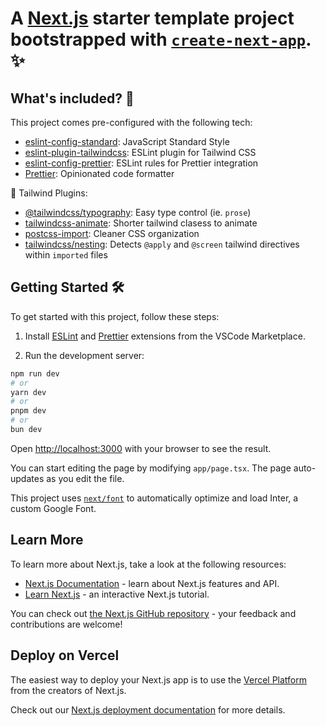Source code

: # A [Next.js](https://nextjs.org/) starter template project bootstrapped with [`create-next-app`](https://github.com/vercel/next.js/tree/canary/packages/create-next-app). ✨

## What's included? 🚀

This project comes pre-configured with the following tech:

- [eslint-config-standard](https://github.com/standard/eslint-config-standard): JavaScript Standard Style
- [eslint-plugin-tailwindcss](https://github.com/nuxt/eslint-plugin-tailwindcss): ESLint plugin for Tailwind CSS
- [eslint-config-prettier](https://github.com/prettier/eslint-config-prettier): ESLint rules for Prettier integration
- [Prettier](https://prettier.io/): Opinionated code formatter

🔌 Tailwind Plugins:

- [@tailwindcss/typography](https://tailwindcss.com/docs/typography-plugin): Easy type control (ie. `prose`)
- [tailwindcss-animate](https://github.com/jamiebuilds/tailwindcss-animate): Shorter tailwind clasess to animate
- [postcss-import](https://tailwindcss.com/docs/using-with-preprocessors#build-time-imports): Cleaner CSS organization
- [tailwindcss/nesting](https://tailwindcss.com/docs/using-with-preprocessors#nesting): Detects `@apply` and `@screen` tailwind directives within `imported` files

## Getting Started 🛠️

To get started with this project, follow these steps:

1. Install [ESLint](https://marketplace.visualstudio.com/items?itemName=dbaeumer.vscode-eslint) and [Prettier](https://marketplace.visualstudio.com/items?itemName=esbenp.prettier-vscode) extensions from the VSCode Marketplace.

2. Run the development server:

```bash
npm run dev
# or
yarn dev
# or
pnpm dev
# or
bun dev
```

Open [http://localhost:3000](http://localhost:3000) with your browser to see the result.

You can start editing the page by modifying `app/page.tsx`. The page auto-updates as you edit the file.

This project uses [`next/font`](https://nextjs.org/docs/basic-features/font-optimization) to automatically optimize and load Inter, a custom Google Font.

## Learn More

To learn more about Next.js, take a look at the following resources:

- [Next.js Documentation](https://nextjs.org/docs) - learn about Next.js features and API.
- [Learn Next.js](https://nextjs.org/learn) - an interactive Next.js tutorial.

You can check out [the Next.js GitHub repository](https://github.com/vercel/next.js/) - your feedback and contributions are welcome!

## Deploy on Vercel

The easiest way to deploy your Next.js app is to use the [Vercel Platform](https://vercel.com/new?utm_medium=default-template&filter=next.js&utm_source=create-next-app&utm_campaign=create-next-app-readme) from the creators of Next.js.

Check out our [Next.js deployment documentation](https://nextjs.org/docs/deployment) for more details.

```

```
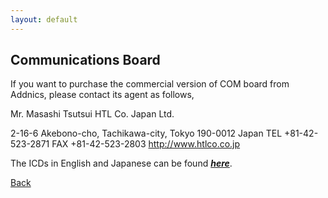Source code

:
 ```yaml
---
layout: default
---
```


## Communications Board

If you want to purchase the commercial version of COM board from Addnics, please contact its agent as follows,

Mr. Masashi Tsutsui
HTL Co. Japan Ltd.

2-16-6 Akebono-cho, Tachikawa-city,
Tokyo 190-0012 Japan
TEL +81-42-523-2871 FAX +81-42-523-2803
http://www.htlco.co.jp

The ICDs in English and Japanese can be found [***here***](https://github.com/BIRDSOpenSource/BIRDS3-COM). 

[Back](./)

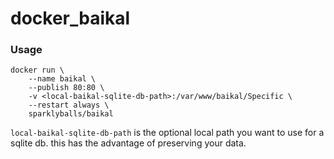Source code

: # docker_baikal

### Usage

```
docker run \
    --name baikal \
    --publish 80:80 \
    -v <local-baikal-sqlite-db-path>:/var/www/baikal/Specific \
    --restart always \
    sparklyballs/baikal
```

`local-baikal-sqlite-db-path` is the optional local path you want to use for a
sqlite db. this has the advantage of preserving your data.
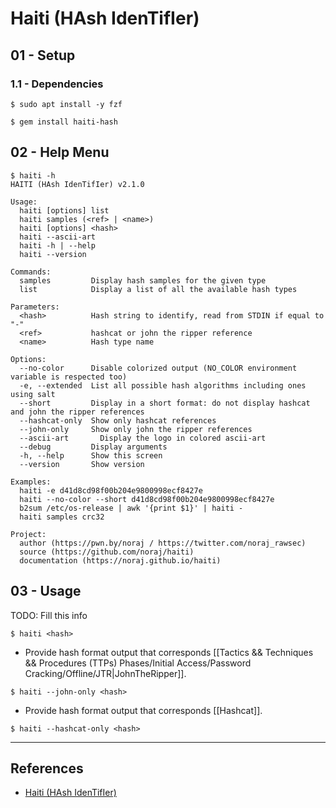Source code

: # Haiti (HAsh IdenTifIer)

## 01 - Setup

### 1.1 - Dependencies

`$ sudo apt install -y fzf`

`$ gem install haiti-hash`

## 02 - Help Menu

```
$ haiti -h
HAITI (HAsh IdenTifIer) v2.1.0

Usage:
  haiti [options] list
  haiti samples (<ref> | <name>)
  haiti [options] <hash>
  haiti --ascii-art
  haiti -h | --help
  haiti --version

Commands:
  samples         Display hash samples for the given type
  list            Display a list of all the available hash types

Parameters:
  <hash>          Hash string to identify, read from STDIN if equal to "-"
  <ref>           hashcat or john the ripper reference
  <name>          Hash type name

Options:
  --no-color      Disable colorized output (NO_COLOR environment variable is respected too)
  -e, --extended  List all possible hash algorithms including ones using salt
  --short         Display in a short format: do not display hashcat and john the ripper references
  --hashcat-only  Show only hashcat references
  --john-only     Show only john the ripper references
  --ascii-art       Display the logo in colored ascii-art
  --debug         Display arguments
  -h, --help      Show this screen
  --version       Show version

Examples:
  haiti -e d41d8cd98f00b204e9800998ecf8427e
  haiti --no-color --short d41d8cd98f00b204e9800998ecf8427e
  b2sum /etc/os-release | awk '{print $1}' | haiti -
  haiti samples crc32

Project:
  author (https://pwn.by/noraj / https://twitter.com/noraj_rawsec)
  source (https://github.com/noraj/haiti)
  documentation (https://noraj.github.io/haiti)
```

## 03 - Usage

TODO: Fill this info

`$ haiti <hash>`

- Provide hash format output that corresponds [[Tactics && Techniques && Procedures (TTPs) Phases/Initial Access/Password Cracking/Offline/JTR|JohnTheRipper]].

`$ haiti --john-only <hash>`

- Provide hash format output that corresponds [[Hashcat]].

`$ haiti --hashcat-only <hash>`

---
## References

- [Haiti (HAsh IdenTifIer)](https://github.com/noraj/haiti)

| TASK ITEM |
Would you return the whole listing above exactly as written, skipping any image?

| ANSWER AREA |
Source code

: # A [Next.js](https://nextjs.org/) starter template project bootstrapped with [`create-next-app`](https://github.com/vercel/next.js/tree/canary/packages/create-next-app). ✨

## What's included? 🚀

This project comes pre-configured with the following tech:

- [eslint-config-standard](https://github.com/standard/eslint-config-standard): JavaScript Standard Style
- [eslint-plugin-tailwindcss](https://github.com/nuxt/eslint-plugin-tailwindcss): ESLint plugin for Tailwind CSS
- [eslint-config-prettier](https://github.com/prettier/eslint-config-prettier): ESLint rules for Prettier integration
- [Prettier](https://prettier.io/): Opinionated code formatter

🔌 Tailwind Plugins:

- [@tailwindcss/typography](https://tailwindcss.com/docs/typography-plugin): Easy type control (ie. `prose`)
- [tailwindcss-animate](https://github.com/jamiebuilds/tailwindcss-animate): Shorter tailwind clasess to animate
- [postcss-import](https://tailwindcss.com/docs/using-with-preprocessors#build-time-imports): Cleaner CSS organization
- [tailwindcss/nesting](https://tailwindcss.com/docs/using-with-preprocessors#nesting): Detects `@apply` and `@screen` tailwind directives within `imported` files

## Getting Started 🛠️

To get started with this project, follow these steps:

1. Install [ESLint](https://marketplace.visualstudio.com/items?itemName=dbaeumer.vscode-eslint) and [Prettier](https://marketplace.visualstudio.com/items?itemName=esbenp.prettier-vscode) extensions from the VSCode Marketplace.

2. Run the development server:

```bash
npm run dev
# or
yarn dev
# or
pnpm dev
# or
bun dev
```

Open [http://localhost:3000](http://localhost:3000) with your browser to see the result.

You can start editing the page by modifying `app/page.tsx`. The page auto-updates as you edit the file.

This project uses [`next/font`](https://nextjs.org/docs/basic-features/font-optimization) to automatically optimize and load Inter, a custom Google Font.

## Learn More

To learn more about Next.js, take a look at the following resources:

- [Next.js Documentation](https://nextjs.org/docs) - learn about Next.js features and API.
- [Learn Next.js](https://nextjs.org/learn) - an interactive Next.js tutorial.

You can check out [the Next.js GitHub repository](https://github.com/vercel/next.js/) - your feedback and contributions are welcome!

## Deploy on Vercel

The easiest way to deploy your Next.js app is to use the [Vercel Platform](https://vercel.com/new?utm_medium=default-template&filter=next.js&utm_source=create-next-app&utm_campaign=create-next-app-readme) from the creators of Next.js.

Check out our [Next.js deployment documentation](https://nextjs.org/docs/deployment) for more details.

```

```
Source code

:
 ```yaml
---
layout: default
---
```


## Communications Board

If you want to purchase the commercial version of COM board from Addnics, please contact its agent as follows,

Mr. Masashi Tsutsui
HTL Co. Japan Ltd.

2-16-6 Akebono-cho, Tachikawa-city,
Tokyo 190-0012 Japan
TEL +81-42-523-2871 FAX +81-42-523-2803
http://www.htlco.co.jp

The ICDs in English and Japanese can be found [***here***](https://github.com/BIRDSOpenSource/BIRDS3-COM). 

[Back](./)

Source code

: # docker_baikal

### Usage

```
docker run \
    --name baikal \
    --publish 80:80 \
    -v <local-baikal-sqlite-db-path>:/var/www/baikal/Specific \
    --restart always \
    sparklyballs/baikal
```

`local-baikal-sqlite-db-path` is the optional local path you want to use for a
sqlite db. this has the advantage of preserving your data.
Source code

: # Haiti (HAsh IdenTifIer)

## 01 - Setup

### 1.1 - Dependencies

`$ sudo apt install -y fzf`

`$ gem install haiti-hash`

## 02 - Help Menu

```
$ haiti -h
HAITI (HAsh IdenTifIer) v2.1.0

Usage:
  haiti [options] list
  haiti samples (<ref> | <name>)
  haiti [options] <hash>
  haiti --ascii-art
  haiti -h | --help
  haiti --version

Commands:
  samples         Display hash samples for the given type
  list            Display a list of all the available hash types

Parameters:
  <hash>          Hash string to identify, read from STDIN if equal to "-"
  <ref>           hashcat or john the ripper reference
  <name>          Hash type name

Options:
  --no-color      Disable colorized output (NO_COLOR environment variable is respected too)
  -e, --extended  List all possible hash algorithms including ones using salt
  --short         Display in a short format: do not display hashcat and john the ripper references
  --hashcat-only  Show only hashcat references
  --john-only     Show only john the ripper references
  --ascii-art       Display the logo in colored ascii-art
  --debug         Display arguments
  -h, --help      Show this screen
  --version       Show version

Examples:
  haiti -e d41d8cd98f00b204e9800998ecf8427e
  haiti --no-color --short d41d8cd98f00b204e9800998ecf8427e
  b2sum /etc/os-release | awk '{print $1}' | haiti -
  haiti samples crc32

Project:
  author (https://pwn.by/noraj / https://twitter.com/noraj_rawsec)
  source (https://github.com/noraj/haiti)
  documentation (https://noraj.github.io/haiti)
```

## 03 - Usage

TODO: Fill this info

`$ haiti <hash>`

- Provide hash format output that corresponds [[Tactics && Techniques && Procedures (TTPs) Phases/Initial Access/Password Cracking/Offline/JTR|JohnTheRipper]].

`$ haiti --john-only <hash>`

- Provide hash format output that corresponds [[Hashcat]].

`$ haiti --hashcat-only <hash>`

---
## References

- [Haiti (HAsh IdenTifIer)](https://github.com/noraj/haiti)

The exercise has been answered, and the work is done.